SOURCE DATA below:
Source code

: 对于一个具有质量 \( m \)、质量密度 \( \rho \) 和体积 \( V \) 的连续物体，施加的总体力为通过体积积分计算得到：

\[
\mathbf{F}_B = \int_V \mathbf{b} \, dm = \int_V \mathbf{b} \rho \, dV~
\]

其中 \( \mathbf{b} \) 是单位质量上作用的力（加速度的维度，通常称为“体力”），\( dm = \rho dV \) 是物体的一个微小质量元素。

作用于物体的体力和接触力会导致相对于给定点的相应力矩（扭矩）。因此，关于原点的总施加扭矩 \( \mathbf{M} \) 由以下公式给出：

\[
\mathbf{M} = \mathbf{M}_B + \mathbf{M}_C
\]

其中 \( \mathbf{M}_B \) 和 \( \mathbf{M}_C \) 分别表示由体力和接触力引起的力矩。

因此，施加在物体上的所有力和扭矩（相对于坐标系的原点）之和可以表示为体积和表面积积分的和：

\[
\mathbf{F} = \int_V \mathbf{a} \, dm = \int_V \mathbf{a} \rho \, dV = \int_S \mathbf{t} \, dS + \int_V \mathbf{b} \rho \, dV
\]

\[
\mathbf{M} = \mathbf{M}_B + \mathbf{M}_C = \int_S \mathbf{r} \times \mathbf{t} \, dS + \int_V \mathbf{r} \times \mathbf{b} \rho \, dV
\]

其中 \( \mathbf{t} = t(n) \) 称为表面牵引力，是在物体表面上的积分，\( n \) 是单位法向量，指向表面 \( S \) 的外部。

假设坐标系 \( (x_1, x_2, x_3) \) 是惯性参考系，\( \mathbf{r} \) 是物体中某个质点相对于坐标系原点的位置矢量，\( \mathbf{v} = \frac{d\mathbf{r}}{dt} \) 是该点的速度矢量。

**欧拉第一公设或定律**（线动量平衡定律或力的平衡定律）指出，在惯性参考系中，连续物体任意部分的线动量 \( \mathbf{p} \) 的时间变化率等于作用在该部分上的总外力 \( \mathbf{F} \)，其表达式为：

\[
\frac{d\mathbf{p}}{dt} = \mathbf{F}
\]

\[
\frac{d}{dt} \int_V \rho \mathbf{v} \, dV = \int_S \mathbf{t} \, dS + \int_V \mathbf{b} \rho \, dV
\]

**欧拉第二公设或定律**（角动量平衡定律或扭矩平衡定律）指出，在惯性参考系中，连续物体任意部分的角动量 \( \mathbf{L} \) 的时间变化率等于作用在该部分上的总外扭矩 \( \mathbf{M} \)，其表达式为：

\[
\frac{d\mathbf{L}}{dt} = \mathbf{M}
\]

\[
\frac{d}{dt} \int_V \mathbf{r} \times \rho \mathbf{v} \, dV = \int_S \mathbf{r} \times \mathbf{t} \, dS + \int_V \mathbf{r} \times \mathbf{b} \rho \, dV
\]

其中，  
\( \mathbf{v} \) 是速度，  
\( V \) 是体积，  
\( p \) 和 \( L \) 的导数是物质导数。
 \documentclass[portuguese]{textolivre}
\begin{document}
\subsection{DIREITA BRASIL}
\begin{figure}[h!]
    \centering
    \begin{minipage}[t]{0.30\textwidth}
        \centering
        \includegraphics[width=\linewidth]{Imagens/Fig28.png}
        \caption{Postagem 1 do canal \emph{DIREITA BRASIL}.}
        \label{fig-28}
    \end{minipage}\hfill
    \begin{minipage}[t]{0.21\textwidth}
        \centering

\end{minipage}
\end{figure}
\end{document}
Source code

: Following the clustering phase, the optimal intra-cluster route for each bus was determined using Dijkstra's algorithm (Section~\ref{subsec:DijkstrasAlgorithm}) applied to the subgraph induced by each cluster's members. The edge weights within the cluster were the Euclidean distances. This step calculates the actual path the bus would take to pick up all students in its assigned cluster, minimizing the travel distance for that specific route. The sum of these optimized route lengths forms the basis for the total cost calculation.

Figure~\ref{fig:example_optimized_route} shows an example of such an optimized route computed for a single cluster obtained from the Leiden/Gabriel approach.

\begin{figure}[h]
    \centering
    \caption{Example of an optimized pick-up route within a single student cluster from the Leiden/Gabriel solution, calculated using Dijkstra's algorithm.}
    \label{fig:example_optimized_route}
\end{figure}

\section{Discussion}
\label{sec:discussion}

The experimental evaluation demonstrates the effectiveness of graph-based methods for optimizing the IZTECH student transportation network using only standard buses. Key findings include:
End of SOURCE DATA.
**HOW TO COMPLETE THIS TASK:** All of the entries should be output exactly as they appear above.

**RESULT BELOW:**
Source code

: 对于一个具有质量 \( m \)、质量密度 \( \rho \) 和体积 \( V \) 的连续物体，施加的总体力为通过体积积分计算得到：

\[
\mathbf{F}_B = \int_V \mathbf{b} \, dm = \int_V \mathbf{b} \rho \, dV~
\]

其中 \( \mathbf{b} \) 是单位质量上作用的力（加速度的维度，通常称为“体力”），\( dm = \rho dV \) 是物体的一个微小质量元素。

作用于物体的体力和接触力会导致相对于给定点的相应力矩（扭矩）。因此，关于原点的总施加扭矩 \( \mathbf{M} \) 由以下公式给出：

\[
\mathbf{M} = \mathbf{M}_B + \mathbf{M}_C
\]

其中 \( \mathbf{M}_B \) 和 \( \mathbf{M}_C \) 分别表示由体力和接触力引起的力矩。

因此，施加在物体上的所有力和扭矩（相对于坐标系的原点）之和可以表示为体积和表面积积分的和：

\[
\mathbf{F} = \int_V \mathbf{a} \, dm = \int_V \mathbf{a} \rho \, dV = \int_S \mathbf{t} \, dS + \int_V \mathbf{b} \rho \, dV
\]

\[
\mathbf{M} = \mathbf{M}_B + \mathbf{M}_C = \int_S \mathbf{r} \times \mathbf{t} \, dS + \int_V \mathbf{r} \times \mathbf{b} \rho \, dV
\]

其中 \( \mathbf{t} = t(n) \) 称为表面牵引力，是在物体表面上的积分，\( n \) 是单位法向量，指向表面 \( S \) 的外部。

假设坐标系 \( (x_1, x_2, x_3) \) 是惯性参考系，\( \mathbf{r} \) 是物体中某个质点相对于坐标系原点的位置矢量，\( \mathbf{v} = \frac{d\mathbf{r}}{dt} \) 是该点的速度矢量。

**欧拉第一公设或定律**（线动量平衡定律或力的平衡定律）指出，在惯性参考系中，连续物体任意部分的线动量 \( \mathbf{p} \) 的时间变化率等于作用在该部分上的总外力 \( \mathbf{F} \)，其表达式为：

\[
\frac{d\mathbf{p}}{dt} = \mathbf{F}
\]

\[
\frac{d}{dt} \int_V \rho \mathbf{v} \, dV = \int_S \mathbf{t} \, dS + \int_V \mathbf{b} \rho \, dV
\]

**欧拉第二公设或定律**（角动量平衡定律或扭矩平衡定律）指出，在惯性参考系中，连续物体任意部分的角动量 \( \mathbf{L} \) 的时间变化率等于作用在该部分上的总外扭矩 \( \mathbf{M} \)，其表达式为：

\[
\frac{d\mathbf{L}}{dt} = \mathbf{M}
\]

\[
\frac{d}{dt} \int_V \mathbf{r} \times \rho \mathbf{v} \, dV = \int_S \mathbf{r} \times \mathbf{t} \, dS + \int_V \mathbf{r} \times \mathbf{b} \rho \, dV
\]

其中，  
\( \mathbf{v} \) 是速度，  
\( V \) 是体积，  
\( p \) 和 \( L \) 的导数是物质导数。
 \documentclass[portuguese]{textolivre}
\begin{document}
\subsection{DIREITA BRASIL}
\begin{figure}[h!]
    \centering
    \begin{minipage}[t]{0.30\textwidth}
        \centering
        \includegraphics[width=\linewidth]{Imagens/Fig28.png}
        \caption{Postagem 1 do canal \emph{DIREITA BRASIL}.}
        \label{fig-28}
    \end{minipage}\hfill
    \begin{minipage}[t]{0.21\textwidth}
        \centering

\end{minipage}
\end{figure}
\end{document}
Source code

: Following the clustering phase, the optimal intra-cluster route for each bus was determined using Dijkstra's algorithm (Section~\ref{subsec:DijkstrasAlgorithm}) applied to the subgraph induced by each cluster's members. The edge weights within the cluster were the Euclidean distances. This step calculates the actual path the bus would take to pick up all students in its assigned cluster, minimizing the travel distance for that specific route. The sum of these optimized route lengths forms the basis for the total cost calculation.

Figure~\ref{fig:example_optimized_route} shows an example of such an optimized route computed for a single cluster obtained from the Leiden/Gabriel approach.

\begin{figure}[h]
    \centering
    \caption{Example of an optimized pick-up route within a single student cluster from the Leiden/Gabriel solution, calculated using Dijkstra's algorithm.}
    \label{fig:example_optimized_route}
\end{figure}

\section{Discussion}
\label{sec:discussion}

The experimental evaluation demonstrates the effectiveness of graph-based methods for optimizing the IZTECH student transportation network using only standard buses. Key findings include:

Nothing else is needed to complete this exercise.